Participating schools on this pilot programme are: Aquinas College, Otumoetai College, Tauranga Boys' College, Tauranga Girls' College, Te Kaupapa Māori o te Kura Kokiri​ and Te Wharekura o Mauao. 

The programme includes a glimpse into the history of Tauranga Moana, with practical work undertaken to uncover some of the consequences of climate change – specifically ocean acidification and how crustaceans are adapting to our changing waterways.

Coastal Marine Field Station scientist Dr Phil Ross is looking forward to sharing his knowledge and passion for our coastal environment. ​“This is a great opportunity to get our young people involved in science," he says. "Everyone has an interest in the health of our environment and in this wānanga we'll be teaching the skills needed to delve into the environmental history of Tauranga Harbour and to plan for its sustainable future. My University of Waikato colleagues and I are also looking forward to giving the students a tour of the field station and hopefully encouraging some to consider becoming scientists themselves.”

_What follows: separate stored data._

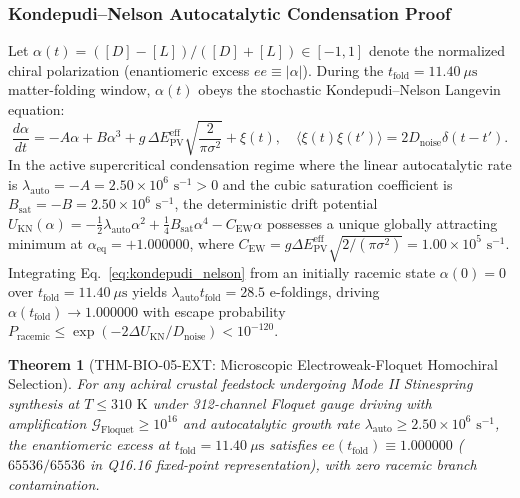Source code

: \documentclass[11pt,onecolumn]{article}
\newtheorem{theorem}{Theorem}
\begin{document}
\subsubsection{Kondepudi--Nelson Autocatalytic Condensation Proof}
Let $\alpha(t) = ([D] - [L])/([D] + [L]) \in [-1, 1]$ denote the normalized chiral polarization (enantiomeric excess $ee \equiv |\alpha|$). During the $t_{\mathrm{fold}} = 11.40\ \mu\mathrm{s}$ matter-folding window, $\alpha(t)$ obeys the stochastic Kondepudi--Nelson Langevin equation:
\begin{equation}
\frac{d\alpha}{dt} = -A\alpha + B\alpha^3 + g\,\Delta E_{\mathrm{PV}}^{\mathrm{eff}}\sqrt{\frac{2}{\pi\sigma^2}} + \xi(t), \quad \langle \xi(t)\xi(t') \rangle = 2D_{\mathrm{noise}}\delta(t - t').
\label{eq:kondepudi_nelson}
\end{equation}
In the active supercritical condensation regime where the linear autocatalytic rate is $\lambda_{\mathrm{auto}} = -A = 2.50 \times 10^6\text{ s}^{-1} > 0$ and the cubic saturation coefficient is $B_{\mathrm{sat}} = -B = 2.50 \times 10^6\text{ s}^{-1}$, the deterministic drift potential $U_{\mathrm{KN}}(\alpha) = -\frac{1}{2}\lambda_{\mathrm{auto}}\alpha^2 + \frac{1}{4}B_{\mathrm{sat}}\alpha^4 - C_{\mathrm{EW}}\alpha$ possesses a unique globally attracting minimum at $\alpha_{\mathrm{eq}} = +1.000000$, where $C_{\mathrm{EW}} = g\Delta E_{\mathrm{PV}}^{\mathrm{eff}}\sqrt{2/(\pi\sigma^2)} = 1.00 \times 10^5\text{ s}^{-1}$. Integrating Eq.~\eqref{eq:kondepudi_nelson} from an initially racemic state $\alpha(0) = 0$ over $t_{\mathrm{fold}} = 11.40\ \mu\mathrm{s}$ yields $\lambda_{\mathrm{auto}}t_{\mathrm{fold}} = 28.5$ e-foldings, driving $\alpha(t_{\mathrm{fold}}) \to 1.000000$ with escape probability $P_{\mathrm{racemic}} \le \exp(-2\Delta U_{\mathrm{KN}} / D_{\mathrm{noise}}) < 10^{-120}$.

\begin{theorem}[THM-BIO-05-EXT: Microscopic Electroweak-Floquet Homochiral Selection]
\label{thm:thm_bio_05_ext}
For any achiral crustal feedstock undergoing Mode II Stinespring synthesis at $T \le 310\text{ K}$ under 312-channel Floquet gauge driving with amplification $\mathcal{G}_{\mathrm{Floquet}} \ge 10^{16}$ and autocatalytic growth rate $\lambda_{\mathrm{auto}} \ge 2.50 \times 10^6\text{ s}^{-1}$, the enantiomeric excess at $t_{\mathrm{fold}} = 11.40\ \mu\mathrm{s}$ satisfies $ee(t_{\mathrm{fold}}) \equiv 1.000000$ ($65536/65536$ in Q16.16 fixed-point representation), with zero racemic branch contamination.
\end{theorem}
\FloatBarrier
\end{document}
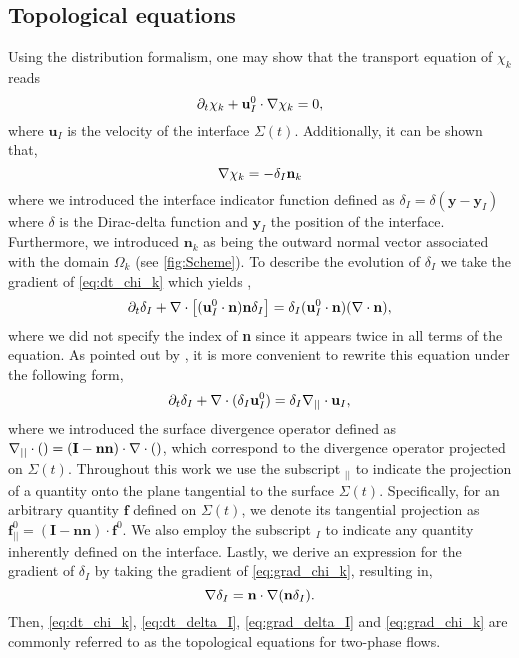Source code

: \subsection{Topological equations}

Using the distribution formalism, one may show that the transport equation of $\chi_k$ reads\citep{drew1983mathematical} 
\begin{equation}
    \partial_t \chi_k
    + \textbf{u}_I^0 \cdot \mathbf{\nabla} \chi_k
    = 0,
    \label{eq:dt_chi_k}
\end{equation}
where $\textbf{u}_I$ is the velocity of the interface $\Sigma(t)$.
Additionally, it can be shown  \citep{drew1983mathematical} that,
\begin{equation}
    \mathbf{\nabla} \chi_k
    = - \delta_I \textbf{n}_k
    \label{eq:grad_chi_k}
\end{equation}
where we introduced the interface indicator function defined as $\delta_I = \delta(\textbf{y}-\textbf{y}_I)$ where $\delta$ is the Dirac-delta function and $\textbf{y}_I$ the position of the interface. 
Furthermore, we introduced $\textbf{n}_k$ as being the outward normal vector associated with the domain $\Omega_k$ (see \ref{fig:Scheme}).
To describe the evolution of $\delta_I$ we take the gradient of \ref{eq:dt_chi_k} which yields \citep{morel2015mathematical},
\begin{equation}
    \partial_t \delta_I
    + \mathbf{\nabla}\cdot \left[(\textbf{u}_I^0\cdot\textbf{n})\textbf{n} \delta_I\right]
    = \delta_I (\textbf{u}_I^0\cdot\textbf{n})(\mathbf{\nabla}\cdot\textbf{n}),
\end{equation}
where we did not specify the index of \textbf{n} since it appears twice in all terms of the equation. 
As pointed out by \citet{morel2007surface}, it is more convenient to rewrite this equation under the following form,
\begin{equation}
    \partial_t \delta_I
    + \mathbf{\nabla}\cdot (\delta_I \textbf{u}_I^0)
    = \delta_I \mathbf{\nabla}_{||}\cdot \textbf{u}_I,
    \label{eq:dt_delta_I}
\end{equation}
where we introduced the surface divergence operator defined as $\mathbf{\nabla}_{||}\cdot ()= (\textbf{I}-\textbf{nn})\cdot \mathbf{\nabla}\cdot ()$, which correspond to the divergence operator projected on $\Sigma(t)$. 
Throughout this work we use the subscript  $_{||}$ to indicate the projection of a quantity onto the plane tangential to the surface $\Sigma(t)$. 
Specifically, for an arbitrary quantity $\textbf{f}$ defined on $\Sigma(t)$, we denote its tangential projection as $\textbf{f}_{||}^0 = (\textbf{I}-\textbf{nn})\cdot \textbf{f}^0$. 
We also employ the subscript $_I$ to indicate any quantity inherently defined on the interface. 
Lastly, we derive an expression for the gradient of $\delta_I$ by taking the gradient of \ref{eq:grad_chi_k}, resulting in,
\begin{equation}
    \mathbf{\nabla}\delta_I 
    = \textbf{n} \cdot \mathbf{\nabla} (\textbf{n} \delta_I).
    \label{eq:grad_delta_I}
\end{equation}
Then, \ref{eq:dt_chi_k}, \ref{eq:dt_delta_I}, \ref{eq:grad_delta_I} and \ref{eq:grad_chi_k} are commonly referred to as the topological equations for two-phase flows.


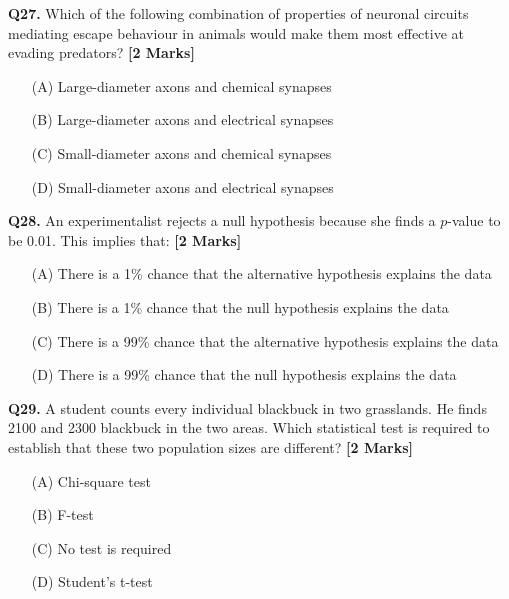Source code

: \documentclass[11pt]{article}
\newcommand{\questionb}[2]{
    \noindent\textbf{Q#2.} #1 \hfill \textbf{[2 Marks]}
}
\begin{document}
\questionb{Which of the following combination of properties of neuronal circuits mediating escape behaviour in animals would make them most effective at evading predators?}{27}
\begin{enumerate}
    \item[(A)] Large-diameter axons and chemical synapses  
    \item[(B)] Large-diameter axons and electrical synapses  
    \item[(C)] Small-diameter axons and chemical synapses  
    \item[(D)] Small-diameter axons and electrical synapses  
\end{enumerate}
\vspace{0.5cm}

\questionb{An experimentalist rejects a null hypothesis because she finds a $p$-value to be 0.01. This implies that:}{28}
\begin{enumerate}
    \item[(A)] There is a 1\% chance that the alternative hypothesis explains the data  
    \item[(B)] There is a 1\% chance that the null hypothesis explains the data  
    \item[(C)] There is a 99\% chance that the alternative hypothesis explains the data  
    \item[(D)] There is a 99\% chance that the null hypothesis explains the data  
\end{enumerate}
\vspace{0.5cm}

\questionb{A student counts every individual blackbuck in two grasslands. He finds 2100 and 2300 blackbuck in the two areas. Which statistical test is required to establish that these two population sizes are different?}{29}
\begin{enumerate}
    \item[(A)] Chi-square test  
    \item[(B)] F-test  
    \item[(C)] No test is required  
    \item[(D)] Student's t-test  
\end{enumerate}
\vspace{0.5cm}
\end{document}
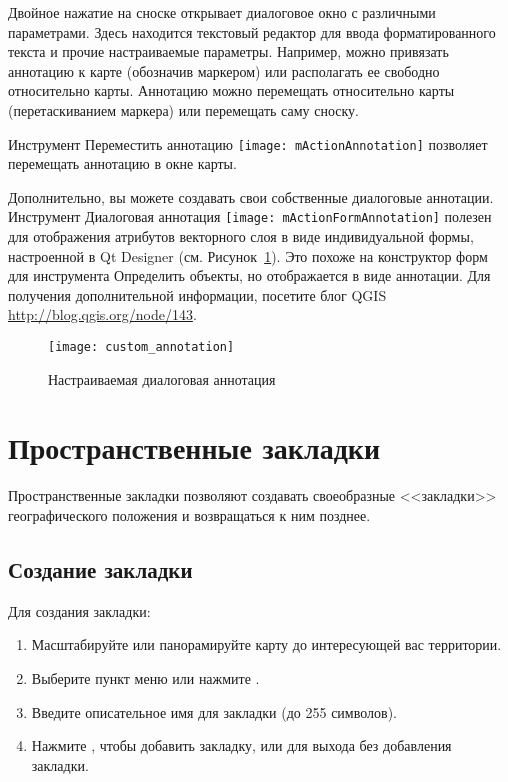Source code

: Двойное нажатие на сноске открывает диалоговое окно с различными параметрами.
Здесь находится текстовый редактор для ввода форматированного текста и прочие
настраиваемые параметры. Например, можно привязать аннотацию к карте
(обозначив маркером) или располагать ее свободно относительно карты. Аннотацию
можно перемещать относительно карты (перетаскиванием маркера) или перемещать
саму сноску.

Инструмент Переместить аннотацию
\texttt{[image: mActionAnnotation]} позволяет
перемещать аннотацию в окне карты.


Дополнительно, вы можете создавать свои собственные диалоговые аннотации.
Инструмент Диалоговая аннотация
\texttt{[image: mActionFormAnnotation]} полезен
для отображения атрибутов векторного слоя в виде индивидуальной формы,
настроенной в Qt Designer (см. Рисунок~\ref{fig:custom-annotations}).
Это похоже на конструктор форм для инструмента Определить объекты, но
отображается в виде аннотации. Для получения дополнительной информации,
посетите блог QGIS \url{http://blog.qgis.org/node/143}.

\begin{figure}[ht]
   \centering
   \texttt{[image: custom\_annotation]}
   \caption{Настраиваемая диалоговая аннотация \nixcaption}
   \label{fig:custom-annotations}
\end{figure}

\newpage

\section{Пространственные закладки}\label{sec:bookmarks}

Пространственные закладки позволяют создавать своеобразные <<закладки>>
географического положения и возвращаться к ним позднее.

\subsection{Создание закладки}
Для создания закладки:
\begin{enumerate}
\item Масштабируйте или панорамируйте карту до интересующей вас территории.
\item Выберите пункт меню  \arrow
{} или нажмите .
\item Введите описательное имя для закладки (до 255 символов).
\item Нажмите , чтобы добавить закладку, или 
для выхода без добавления закладки.
\end{enumerate}

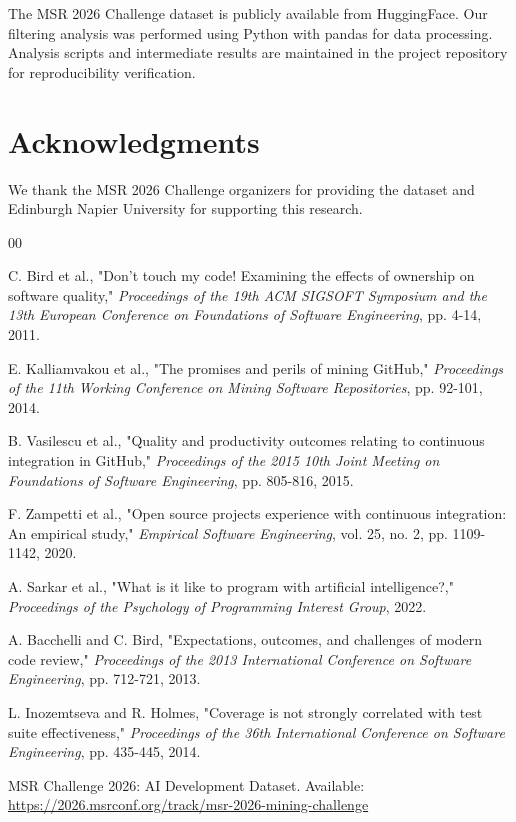 \documentclass[conference]{IEEEtran}
\begin{document}
The MSR 2026 Challenge dataset is publicly available from HuggingFace. Our filtering analysis was performed using Python with pandas for data processing. Analysis scripts and intermediate results are maintained in the project repository for reproducibility verification.

\section*{Acknowledgments}

We thank the MSR 2026 Challenge organizers for providing the dataset and Edinburgh Napier University for supporting this research.

\balance
\begin{thebibliography}{00}

 C. Bird et al., "Don't touch my code! Examining the effects of ownership on software quality," \textit{Proceedings of the 19th ACM SIGSOFT Symposium and the 13th European Conference on Foundations of Software Engineering}, pp. 4-14, 2011.

 E. Kalliamvakou et al., "The promises and perils of mining GitHub," \textit{Proceedings of the 11th Working Conference on Mining Software Repositories}, pp. 92-101, 2014.

 B. Vasilescu et al., "Quality and productivity outcomes relating to continuous integration in GitHub," \textit{Proceedings of the 2015 10th Joint Meeting on Foundations of Software Engineering}, pp. 805-816, 2015.

 F. Zampetti et al., "Open source projects experience with continuous integration: An empirical study," \textit{Empirical Software Engineering}, vol. 25, no. 2, pp. 1109-1142, 2020.

 A. Sarkar et al., "What is it like to program with artificial intelligence?," \textit{Proceedings of the Psychology of Programming Interest Group}, 2022.

 A. Bacchelli and C. Bird, "Expectations, outcomes, and challenges of modern code review," \textit{Proceedings of the 2013 International Conference on Software Engineering}, pp. 712-721, 2013.

 L. Inozemtseva and R. Holmes, "Coverage is not strongly correlated with test suite effectiveness," \textit{Proceedings of the 36th International Conference on Software Engineering}, pp. 435-445, 2014.

 MSR Challenge 2026: AI Development Dataset. Available: \url{https://2026.msrconf.org/track/msr-2026-mining-challenge}

\end{thebibliography}
\end{document}

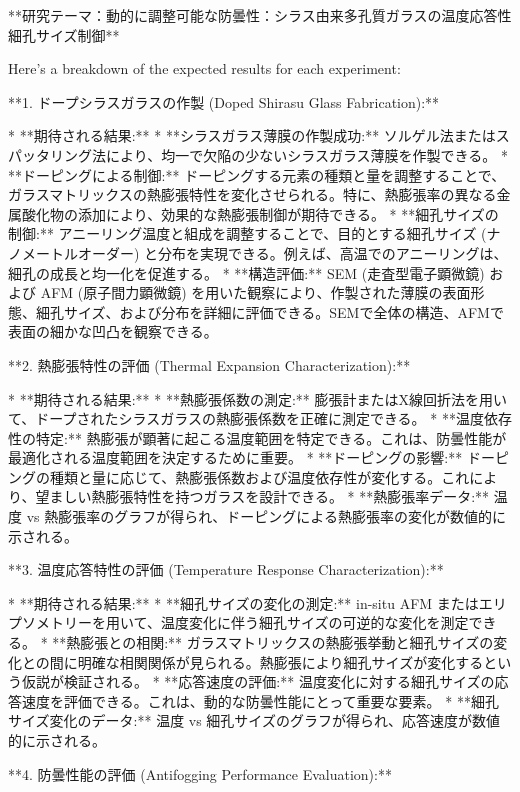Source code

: \documentclass{article}
\begin{document}
**研究テーマ：動的に調整可能な防曇性：シラス由来多孔質ガラスの温度応答性細孔サイズ制御**

Here's a breakdown of the expected results for each experiment:

**1. ドープシラスガラスの作製 (Doped Shirasu Glass Fabrication):**

*   **期待される結果:**
    *   **シラスガラス薄膜の作製成功:** ソルゲル法またはスパッタリング法により、均一で欠陥の少ないシラスガラス薄膜を作製できる。
    *   **ドーピングによる制御:** ドーピングする元素の種類と量を調整することで、ガラスマトリックスの熱膨張特性を変化させられる。特に、熱膨張率の異なる金属酸化物の添加により、効果的な熱膨張制御が期待できる。
    *   **細孔サイズの制御:** アニーリング温度と組成を調整することで、目的とする細孔サイズ (ナノメートルオーダー) と分布を実現できる。例えば、高温でのアニーリングは、細孔の成長と均一化を促進する。
    *   **構造評価:** SEM (走査型電子顕微鏡) および AFM (原子間力顕微鏡) を用いた観察により、作製された薄膜の表面形態、細孔サイズ、および分布を詳細に評価できる。SEMで全体の構造、AFMで表面の細かな凹凸を観察できる。

**2. 熱膨張特性の評価 (Thermal Expansion Characterization):**

*   **期待される結果:**
    *   **熱膨張係数の測定:** 膨張計またはX線回折法を用いて、ドープされたシラスガラスの熱膨張係数を正確に測定できる。
    *   **温度依存性の特定:** 熱膨張が顕著に起こる温度範囲を特定できる。これは、防曇性能が最適化される温度範囲を決定するために重要。
    *   **ドーピングの影響:** ドーピングの種類と量に応じて、熱膨張係数および温度依存性が変化する。これにより、望ましい熱膨張特性を持つガラスを設計できる。
    *   **熱膨張率データ:** 温度 vs 熱膨張率のグラフが得られ、ドーピングによる熱膨張率の変化が数値的に示される。

**3. 温度応答特性の評価 (Temperature Response Characterization):**

*   **期待される結果:**
    *   **細孔サイズの変化の測定:** in-situ AFM またはエリプソメトリーを用いて、温度変化に伴う細孔サイズの可逆的な変化を測定できる。
    *   **熱膨張との相関:** ガラスマトリックスの熱膨張挙動と細孔サイズの変化との間に明確な相関関係が見られる。熱膨張により細孔サイズが変化するという仮説が検証される。
    *   **応答速度の評価:** 温度変化に対する細孔サイズの応答速度を評価できる。これは、動的な防曇性能にとって重要な要素。
    *   **細孔サイズ変化のデータ:** 温度 vs 細孔サイズのグラフが得られ、応答速度が数値的に示される。

**4. 防曇性能の評価 (Antifogging Performance Evaluation):**
\end{document}
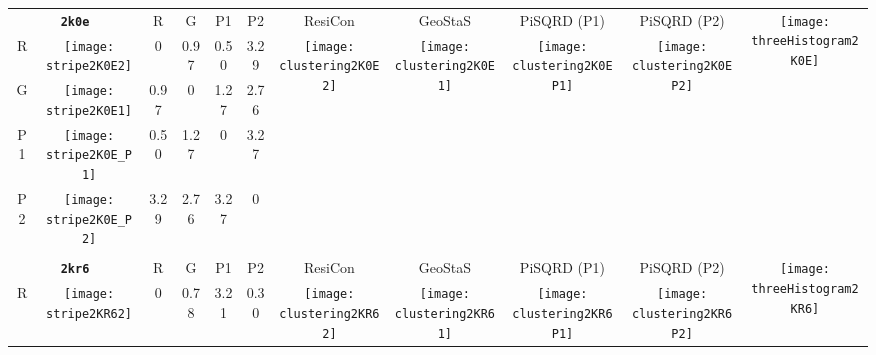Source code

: \documentclass[a4paper,11pt,twoside]{book}%
\begin{document}
\begin{appendices}
\begin{sidewaystable}[h!]
\sffamily
\begin{tabular*}{4cm}{cc|c|c|c|c|c|c|c|c|c|}
\cline{1-11}
\multicolumn{2}{|c|}{{\bf \texttt{2k0e}}} & R & G & P1 & P2 & ResiCon & GeoStaS & PiSQRD (P1) & PiSQRD (P2) & \multirow{5}{*}{\vspace{-0.15cm}\texttt{[image: threeHistogram2K0E]}}  \\
\cline{1-10}
\multicolumn{1}{|c|}{R} & \texttt{[image: stripe2K0E2]} & 0 & 0.97 & 0.50 & 3.29 & \multirow{4}{*}{\vspace{-0.3cm}\texttt{[image: clustering2K0E2]}} & \multirow{4}{*}{\vspace{-0.3cm}\texttt{[image: clustering2K0E1]}} & \multirow{4}{*}{\vspace{-0.3cm}\texttt{[image: clustering2K0EP1]}} & \multirow{4}{*}{\vspace{-0.3cm}\texttt{[image: clustering2K0EP2]}} &  \multirow{5}{*}{} \\
\cline{1-6}
\multicolumn{1}{|c|}{G} & \texttt{[image: stripe2K0E1]} & 0.97 & 0 & 1.27 & 2.76 & \multirow{4}{*}{} & \multirow{4}{*}{} & \multirow{4}{*}{} & \multirow{4}{*}{} & \multirow{5}{*}{} \\
\cline{1-6}
\multicolumn{1}{|c|}{P1} & \texttt{[image: stripe2K0E\_P1]} & 0.50 & 1.27 & 0 & 3.27 & \multirow{4}{*}{} & \multirow{4}{*}{} & \multirow{4}{*}{} & \multirow{4}{*}{} & \multirow{5}{*}{}  \\
\cline{1-6}
\multicolumn{1}{|c|}{P2} & \texttt{[image: stripe2K0E\_P2]} & 3.29 & 2.76 & 3.27 & 0 & \multirow{4}{*}{} & \multirow{4}{*}{} & \multirow{4}{*}{} & \multirow{4}{*}{} & \multirow{5}{*}{}  \\
\cline{1-11}
\\
\cline{1-11}
\multicolumn{2}{|c|}{{\bf \texttt{2kr6}}} & R & G & P1 & P2 & ResiCon & GeoStaS & PiSQRD (P1) & PiSQRD (P2) & \multirow{5}{*}{\vspace{-0.15cm}\texttt{[image: threeHistogram2KR6]}}  \\
\cline{1-10}
\multicolumn{1}{|c|}{R} & \texttt{[image: stripe2KR62]} & 0 & 0.78 & 3.21 & 0.30 & \multirow{4}{*}{\vspace{-0.3cm}\texttt{[image: clustering2KR62]}} & \multirow{4}{*}{\vspace{-0.3cm}\texttt{[image: clustering2KR61]}} & \multirow{4}{*}{\vspace{-0.3cm}\texttt{[image: clustering2KR6P1]}} & \multirow{4}{*}{\vspace{-0.3cm}\texttt{[image: clustering2KR6P2]}} &  \multirow{5}{*}{} \\

\end{tabular*}
\end{sidewaystable}
\end{appendices}
\end{document}
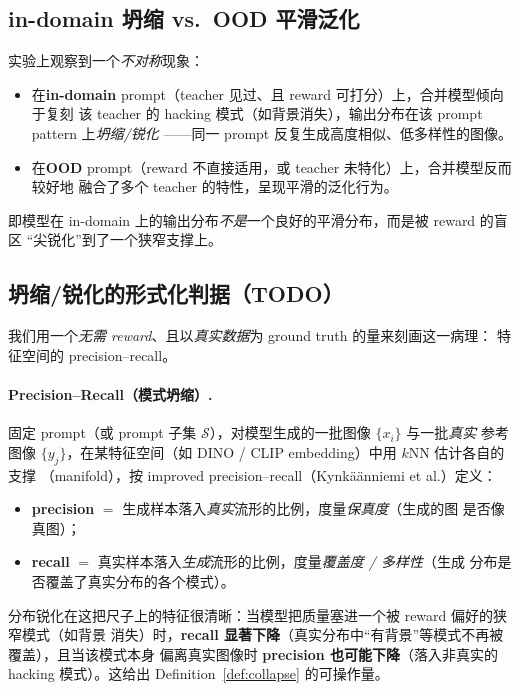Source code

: \documentclass[11pt,a4paper]{article}
\theoremstyle{definition}
\begin{document}
\subsection{in-domain 坍缩 vs.\ OOD 平滑泛化}
\label{ssec:collapse}

实验上观察到一个\emph{不对称}现象：
\begin{itemize}[leftmargin=1.5em]
\item 在\textbf{in-domain} prompt（teacher 见过、且 reward 可打分）上，合并模型倾向于复刻
该 teacher 的 hacking 模式（如背景消失），输出分布在该 prompt pattern 上\emph{坍缩/锐化}
——同一 prompt 反复生成高度相似、低多样性的图像。
\item 在\textbf{OOD} prompt（reward 不直接适用，或 teacher 未特化）上，合并模型反而较好地
融合了多个 teacher 的特性，呈现平滑的泛化行为。
\end{itemize}
即模型在 in-domain 上的输出分布\emph{不是}一个良好的平滑分布，而是被 reward 的盲区
``尖锐化''到了一个狭窄支撑上。

\subsection{坍缩/锐化的形式化判据（TODO）}
\label{ssec:formal_collapse}

我们用一个\emph{无需 reward}、且以\emph{真实数据}为 ground truth 的量来刻画这一病理：
特征空间的 precision--recall。

\paragraph{Precision--Recall（模式坍缩）.}
固定 prompt（或 prompt 子集 $\mathcal{S}$），对模型生成的一批图像 $\{x_i\}$ 与一批\emph{真实}
参考图像 $\{y_j\}$，在某特征空间（如 DINO / CLIP embedding）中用 $k$NN 估计各自的支撑
（manifold），按 improved precision--recall（Kynkäänniemi et al.）定义：
\begin{itemize}[leftmargin=1.5em]
\item \textbf{precision} $=$ 生成样本落入\emph{真实}流形的比例，度量\emph{保真度}（生成的图
是否像真图）；
\item \textbf{recall} $=$ 真实样本落入\emph{生成}流形的比例，度量\emph{覆盖度 / 多样性}（生成
分布是否覆盖了真实分布的各个模式）。
\end{itemize}
分布锐化在这把尺子上的特征很清晰：当模型把质量塞进一个被 reward 偏好的狭窄模式（如背景
消失）时，\textbf{recall 显著下降}（真实分布中``有背景''等模式不再被覆盖），且当该模式本身
偏离真实图像时 \textbf{precision 也可能下降}（落入非真实的 hacking 模式）。这给出
Definition~\ref{def:collapse} 的可操作量。
\end{document}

Tauranga iwi are very much part of the organisation behind the event, with Buddy Mikaere from Ngāi Tamarāwaho supporting the planning for the initiative. “It's a subject which the hapū believes makes best use of location, local hapū and iwi traditional knowledge and, of course, the expertise that the University brings. We look forward to the initiative becoming a pathway for our rangatahi to a greater participation in environmental science and biodiversity studies which is clearly an area of study for future expansion. It's especially important to Tauranga Moana because of our coastal location and the need to ensure that the continuing expansion of the city is not at the expense of our environment and of our traditional cultural values.”

Ngāi Tamarāwaho’s views are upheld by members of the Ngāi Te Rangi iwi whose spokesperson Whaea Kiamaia Ellis emphasises the importance of reaching rangatahi at an early age. “We have seen first-hand through our taiao and mātauranga focussed rangatahi programme ‘Koi Ora’ that our kids are passionate and keen to learn more. There's certainly a lot of potential for rangatahi of Tauranga Moana to follow marine and environmental science careers. Creating the pathways in science is a key initiative that provides our rangatahi with high quality local options for tertiary study once they complete their college years."

For logistical reasons, The Science of M​ā​ui pilot programme has had to be limited to six schools, but the University and iwi are hopeful that the programme will expand and similar opportunities will be enjoyed by more Bay of Plenty rangatahi in the near future.